[[ RECORD SET open ]]
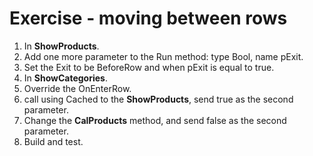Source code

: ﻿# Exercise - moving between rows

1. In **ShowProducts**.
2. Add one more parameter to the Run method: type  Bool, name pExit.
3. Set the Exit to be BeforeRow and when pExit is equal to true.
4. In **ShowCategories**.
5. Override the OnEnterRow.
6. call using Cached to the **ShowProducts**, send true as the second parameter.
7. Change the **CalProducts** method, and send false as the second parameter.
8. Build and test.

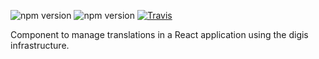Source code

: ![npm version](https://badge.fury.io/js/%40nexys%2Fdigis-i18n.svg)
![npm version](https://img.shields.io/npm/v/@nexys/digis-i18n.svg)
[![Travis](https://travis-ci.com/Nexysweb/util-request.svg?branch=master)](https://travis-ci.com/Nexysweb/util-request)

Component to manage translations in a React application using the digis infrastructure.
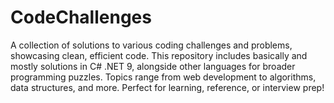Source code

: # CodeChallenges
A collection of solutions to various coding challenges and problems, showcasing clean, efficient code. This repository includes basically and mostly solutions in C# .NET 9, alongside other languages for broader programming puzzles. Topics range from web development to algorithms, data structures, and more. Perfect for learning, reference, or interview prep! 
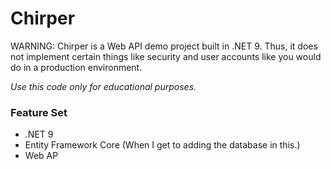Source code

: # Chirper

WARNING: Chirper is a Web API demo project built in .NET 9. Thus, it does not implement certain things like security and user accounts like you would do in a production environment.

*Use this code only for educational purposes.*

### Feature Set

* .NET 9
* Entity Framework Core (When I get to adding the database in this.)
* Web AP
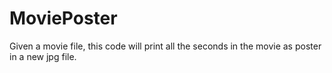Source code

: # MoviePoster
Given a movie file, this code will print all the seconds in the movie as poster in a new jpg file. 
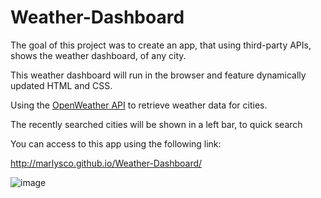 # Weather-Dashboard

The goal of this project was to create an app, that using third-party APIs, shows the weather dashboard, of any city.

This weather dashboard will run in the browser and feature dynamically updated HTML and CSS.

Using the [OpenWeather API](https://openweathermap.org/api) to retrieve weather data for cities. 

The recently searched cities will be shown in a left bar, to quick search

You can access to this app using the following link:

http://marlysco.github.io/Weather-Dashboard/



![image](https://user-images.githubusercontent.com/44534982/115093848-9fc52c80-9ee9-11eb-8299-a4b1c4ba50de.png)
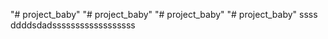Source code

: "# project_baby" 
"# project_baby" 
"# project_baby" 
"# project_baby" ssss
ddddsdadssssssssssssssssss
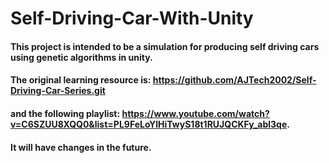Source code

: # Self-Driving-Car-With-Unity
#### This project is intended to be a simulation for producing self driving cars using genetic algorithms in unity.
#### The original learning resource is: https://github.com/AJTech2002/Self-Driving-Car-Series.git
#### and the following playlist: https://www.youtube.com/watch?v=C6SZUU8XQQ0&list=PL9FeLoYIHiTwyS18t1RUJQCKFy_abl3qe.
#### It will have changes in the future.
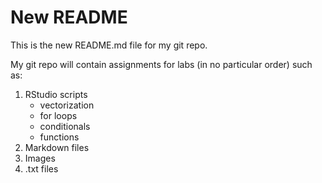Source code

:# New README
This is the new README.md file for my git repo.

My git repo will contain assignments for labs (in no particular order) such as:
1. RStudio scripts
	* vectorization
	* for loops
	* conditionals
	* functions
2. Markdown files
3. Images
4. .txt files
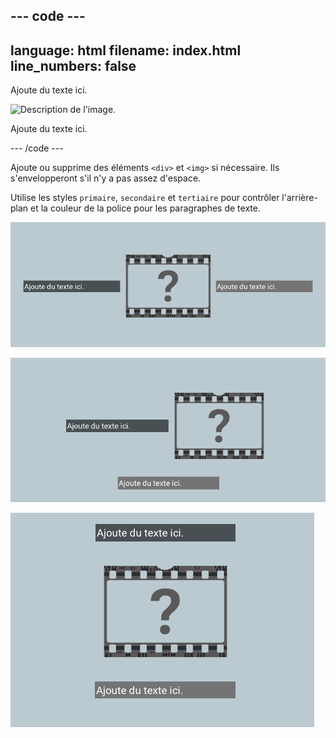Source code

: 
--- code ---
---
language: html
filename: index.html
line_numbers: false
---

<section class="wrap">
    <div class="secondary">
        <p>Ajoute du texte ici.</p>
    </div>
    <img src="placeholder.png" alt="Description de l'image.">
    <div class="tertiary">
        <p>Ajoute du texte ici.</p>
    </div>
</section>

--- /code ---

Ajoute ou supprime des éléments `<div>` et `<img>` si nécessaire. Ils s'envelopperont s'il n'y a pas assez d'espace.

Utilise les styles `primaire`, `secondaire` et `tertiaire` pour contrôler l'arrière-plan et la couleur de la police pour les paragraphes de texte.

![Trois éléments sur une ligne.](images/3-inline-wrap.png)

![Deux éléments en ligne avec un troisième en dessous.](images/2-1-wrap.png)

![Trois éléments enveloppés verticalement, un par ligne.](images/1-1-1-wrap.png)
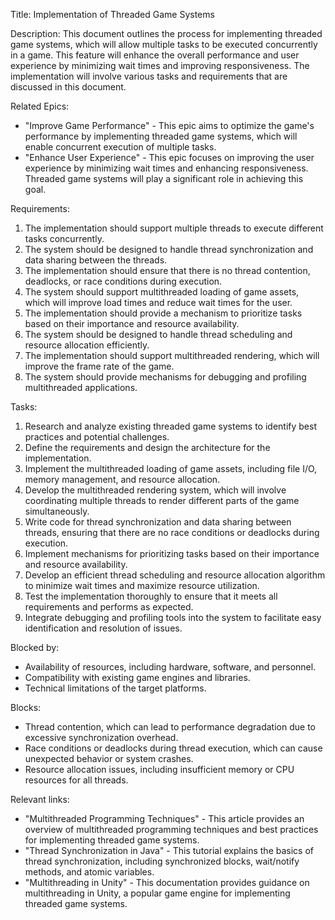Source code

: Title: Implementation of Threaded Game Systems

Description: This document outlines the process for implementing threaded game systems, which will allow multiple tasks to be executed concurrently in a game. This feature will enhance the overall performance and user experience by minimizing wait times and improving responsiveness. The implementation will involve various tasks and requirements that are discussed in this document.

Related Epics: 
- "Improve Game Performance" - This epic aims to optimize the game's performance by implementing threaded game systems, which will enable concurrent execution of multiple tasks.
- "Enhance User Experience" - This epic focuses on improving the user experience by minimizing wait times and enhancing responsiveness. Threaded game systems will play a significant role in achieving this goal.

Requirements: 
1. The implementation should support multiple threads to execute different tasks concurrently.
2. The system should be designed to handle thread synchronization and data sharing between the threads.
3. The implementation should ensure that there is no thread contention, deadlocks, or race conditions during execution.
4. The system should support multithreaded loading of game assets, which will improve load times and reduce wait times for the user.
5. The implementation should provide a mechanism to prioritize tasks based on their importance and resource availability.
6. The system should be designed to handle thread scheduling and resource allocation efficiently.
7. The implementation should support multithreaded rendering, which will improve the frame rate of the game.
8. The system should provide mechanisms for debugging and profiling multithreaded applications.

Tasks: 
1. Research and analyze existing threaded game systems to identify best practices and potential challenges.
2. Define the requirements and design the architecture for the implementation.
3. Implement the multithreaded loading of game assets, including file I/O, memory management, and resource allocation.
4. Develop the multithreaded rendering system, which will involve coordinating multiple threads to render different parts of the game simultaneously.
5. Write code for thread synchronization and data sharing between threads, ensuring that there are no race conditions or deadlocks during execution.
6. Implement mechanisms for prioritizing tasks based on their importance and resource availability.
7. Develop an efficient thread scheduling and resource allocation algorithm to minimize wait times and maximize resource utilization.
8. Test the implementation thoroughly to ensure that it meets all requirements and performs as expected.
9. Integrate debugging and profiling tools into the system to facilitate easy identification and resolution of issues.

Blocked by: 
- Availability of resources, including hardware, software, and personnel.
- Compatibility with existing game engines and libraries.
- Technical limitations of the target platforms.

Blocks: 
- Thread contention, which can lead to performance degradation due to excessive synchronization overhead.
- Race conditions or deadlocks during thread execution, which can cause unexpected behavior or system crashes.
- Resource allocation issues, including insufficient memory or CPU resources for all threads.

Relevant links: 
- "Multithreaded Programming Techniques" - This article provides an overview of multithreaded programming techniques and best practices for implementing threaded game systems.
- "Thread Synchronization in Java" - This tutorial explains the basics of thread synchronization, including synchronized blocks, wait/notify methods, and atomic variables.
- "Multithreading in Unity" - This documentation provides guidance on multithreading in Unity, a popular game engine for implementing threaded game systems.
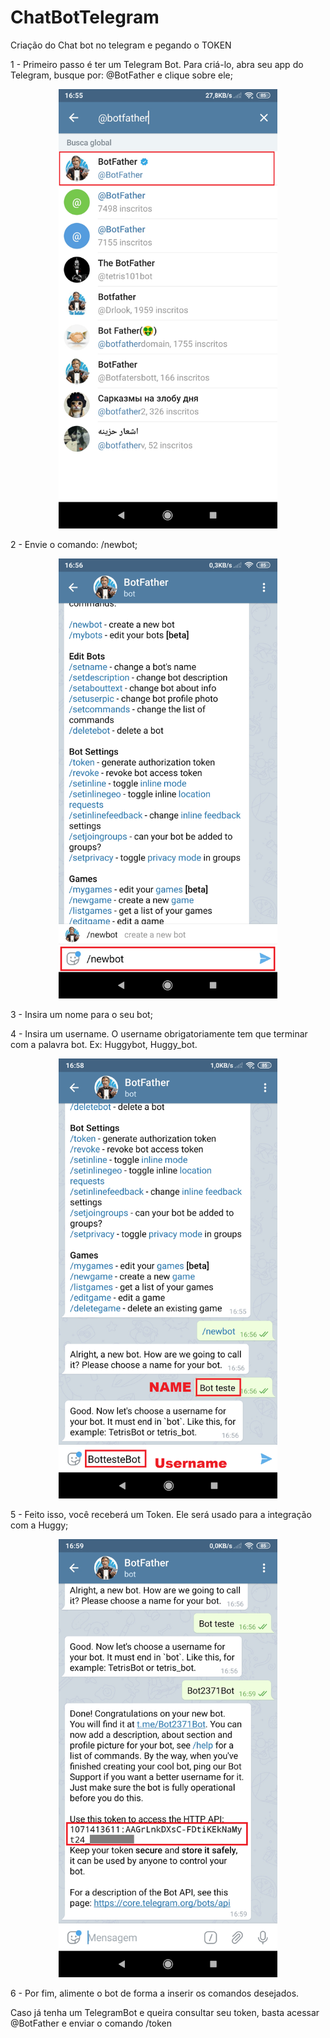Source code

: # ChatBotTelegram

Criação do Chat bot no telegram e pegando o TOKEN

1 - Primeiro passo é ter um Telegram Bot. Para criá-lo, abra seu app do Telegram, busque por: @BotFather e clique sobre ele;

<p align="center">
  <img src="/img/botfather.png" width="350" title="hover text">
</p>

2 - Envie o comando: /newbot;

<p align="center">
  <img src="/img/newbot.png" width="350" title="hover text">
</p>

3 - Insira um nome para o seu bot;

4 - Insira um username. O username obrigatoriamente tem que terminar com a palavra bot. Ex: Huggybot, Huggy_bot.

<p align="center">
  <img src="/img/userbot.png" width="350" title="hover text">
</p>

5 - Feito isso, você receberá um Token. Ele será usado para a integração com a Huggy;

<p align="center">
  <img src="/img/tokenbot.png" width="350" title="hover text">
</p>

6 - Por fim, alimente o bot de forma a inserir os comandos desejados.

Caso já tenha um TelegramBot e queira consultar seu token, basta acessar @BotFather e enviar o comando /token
[[ RECORD SET closed ]]
**EXERCISE REQUIREMENTS:**
Quote the listing above, but only from the line that shows "3. Implement the" through the line that shows "5. Write code".

**TASK OUTPUT:**
3. Implement the multithreaded loading of game assets, including file I/O, memory management, and resource allocation.
4. Develop the multithreaded rendering system, which will involve coordinating multiple threads to render different parts of the game simultaneously.
5. Write code for thread synchronization and data sharing between threads, ensuring that there are no race conditions or deadlocks during execution.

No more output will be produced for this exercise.